Start of Block

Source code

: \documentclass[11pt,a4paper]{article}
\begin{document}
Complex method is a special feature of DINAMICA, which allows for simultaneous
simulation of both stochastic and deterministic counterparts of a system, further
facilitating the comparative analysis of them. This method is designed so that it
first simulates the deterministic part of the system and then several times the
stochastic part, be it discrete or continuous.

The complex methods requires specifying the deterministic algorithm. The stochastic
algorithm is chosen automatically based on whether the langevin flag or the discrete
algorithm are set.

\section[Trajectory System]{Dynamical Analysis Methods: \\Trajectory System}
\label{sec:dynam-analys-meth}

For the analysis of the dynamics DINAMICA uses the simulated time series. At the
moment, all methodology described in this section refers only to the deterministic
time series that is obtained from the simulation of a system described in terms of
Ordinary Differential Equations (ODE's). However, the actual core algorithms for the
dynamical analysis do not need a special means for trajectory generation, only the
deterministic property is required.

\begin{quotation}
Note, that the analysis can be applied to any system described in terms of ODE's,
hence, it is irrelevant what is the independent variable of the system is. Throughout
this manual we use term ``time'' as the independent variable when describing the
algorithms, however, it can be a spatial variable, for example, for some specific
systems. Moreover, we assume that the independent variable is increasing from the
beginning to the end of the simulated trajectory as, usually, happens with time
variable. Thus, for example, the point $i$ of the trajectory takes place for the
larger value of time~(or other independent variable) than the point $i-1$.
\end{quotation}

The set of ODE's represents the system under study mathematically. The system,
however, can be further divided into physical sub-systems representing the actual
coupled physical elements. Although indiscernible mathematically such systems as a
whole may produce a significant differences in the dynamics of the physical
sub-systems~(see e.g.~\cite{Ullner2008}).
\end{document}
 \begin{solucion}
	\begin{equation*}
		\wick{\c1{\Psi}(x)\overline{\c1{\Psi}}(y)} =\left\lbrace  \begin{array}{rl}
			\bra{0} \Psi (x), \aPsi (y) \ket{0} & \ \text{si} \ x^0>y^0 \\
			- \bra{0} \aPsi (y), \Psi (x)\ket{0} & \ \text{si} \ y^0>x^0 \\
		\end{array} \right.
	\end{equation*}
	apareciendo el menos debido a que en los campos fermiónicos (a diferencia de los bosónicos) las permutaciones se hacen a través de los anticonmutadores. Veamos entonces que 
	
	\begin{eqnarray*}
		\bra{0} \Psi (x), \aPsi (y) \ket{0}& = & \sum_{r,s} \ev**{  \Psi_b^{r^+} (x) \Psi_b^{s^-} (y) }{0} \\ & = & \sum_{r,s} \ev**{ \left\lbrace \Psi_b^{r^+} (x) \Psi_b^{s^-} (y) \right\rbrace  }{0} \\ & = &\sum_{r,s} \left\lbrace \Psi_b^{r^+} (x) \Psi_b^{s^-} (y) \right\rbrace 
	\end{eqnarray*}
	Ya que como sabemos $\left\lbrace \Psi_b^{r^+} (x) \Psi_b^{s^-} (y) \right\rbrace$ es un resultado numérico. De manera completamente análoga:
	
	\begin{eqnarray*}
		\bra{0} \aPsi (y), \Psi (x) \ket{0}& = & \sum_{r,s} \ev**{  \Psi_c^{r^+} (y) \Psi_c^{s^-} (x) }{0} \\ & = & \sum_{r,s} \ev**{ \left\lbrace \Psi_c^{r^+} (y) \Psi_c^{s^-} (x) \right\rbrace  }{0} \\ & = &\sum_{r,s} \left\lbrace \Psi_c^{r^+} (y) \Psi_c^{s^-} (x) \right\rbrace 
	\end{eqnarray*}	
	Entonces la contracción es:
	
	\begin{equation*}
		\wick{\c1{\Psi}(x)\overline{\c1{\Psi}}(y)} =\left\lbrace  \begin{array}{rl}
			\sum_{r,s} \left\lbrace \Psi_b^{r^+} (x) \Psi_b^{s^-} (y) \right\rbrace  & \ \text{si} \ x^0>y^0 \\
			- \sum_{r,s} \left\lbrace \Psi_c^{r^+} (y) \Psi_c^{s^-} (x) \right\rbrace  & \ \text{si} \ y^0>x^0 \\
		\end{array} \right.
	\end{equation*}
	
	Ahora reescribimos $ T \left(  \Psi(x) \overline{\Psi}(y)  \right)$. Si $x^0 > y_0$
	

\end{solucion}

End of Block

* [Work to complete]: Each line of the entries above that contains "section" is to be copied.

* [Answer box]:
\section[Trajectory System]{Dynamical Analysis Methods: \\Trajectory System}
moment, all methodology described in this section refers only to the deterministic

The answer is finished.